> What you are asked to do: What lines below include the word "manager"? Copy each one.

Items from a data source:
::::::::::
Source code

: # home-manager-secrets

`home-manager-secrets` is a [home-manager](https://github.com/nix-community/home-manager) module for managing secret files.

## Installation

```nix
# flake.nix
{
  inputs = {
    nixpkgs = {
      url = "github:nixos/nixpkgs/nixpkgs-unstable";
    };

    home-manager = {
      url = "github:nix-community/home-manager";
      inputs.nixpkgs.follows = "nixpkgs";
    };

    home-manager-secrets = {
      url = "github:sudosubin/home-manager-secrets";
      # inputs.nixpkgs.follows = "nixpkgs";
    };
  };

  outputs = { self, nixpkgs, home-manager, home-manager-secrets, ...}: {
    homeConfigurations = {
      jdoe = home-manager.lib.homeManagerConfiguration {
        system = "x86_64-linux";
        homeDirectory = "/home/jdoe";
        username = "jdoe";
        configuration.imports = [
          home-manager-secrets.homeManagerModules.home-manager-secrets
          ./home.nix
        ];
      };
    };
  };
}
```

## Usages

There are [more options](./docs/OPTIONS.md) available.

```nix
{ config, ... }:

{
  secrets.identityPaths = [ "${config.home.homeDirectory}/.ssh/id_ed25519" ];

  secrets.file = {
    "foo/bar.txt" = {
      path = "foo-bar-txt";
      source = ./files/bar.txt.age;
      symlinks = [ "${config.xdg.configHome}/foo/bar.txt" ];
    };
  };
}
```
::::::::::
> Expected output:
: # home-manager-secrets
`home-manager-secrets` is a [home-manager](https://github.com/nix-community/home-manager) module for managing secret files.
    home-manager = {
      url = "github:nix-community/home-manager";
    home-manager-secrets = {
      url = "github:sudosubin/home-manager-secrets";
  outputs = { self, nixpkgs, home-manager, home-manager-secrets, ...}: {
      jdoe = home-manager.lib.homeManagerConfiguration {
          home-manager-secrets.homeManagerModules.home-manager-secrets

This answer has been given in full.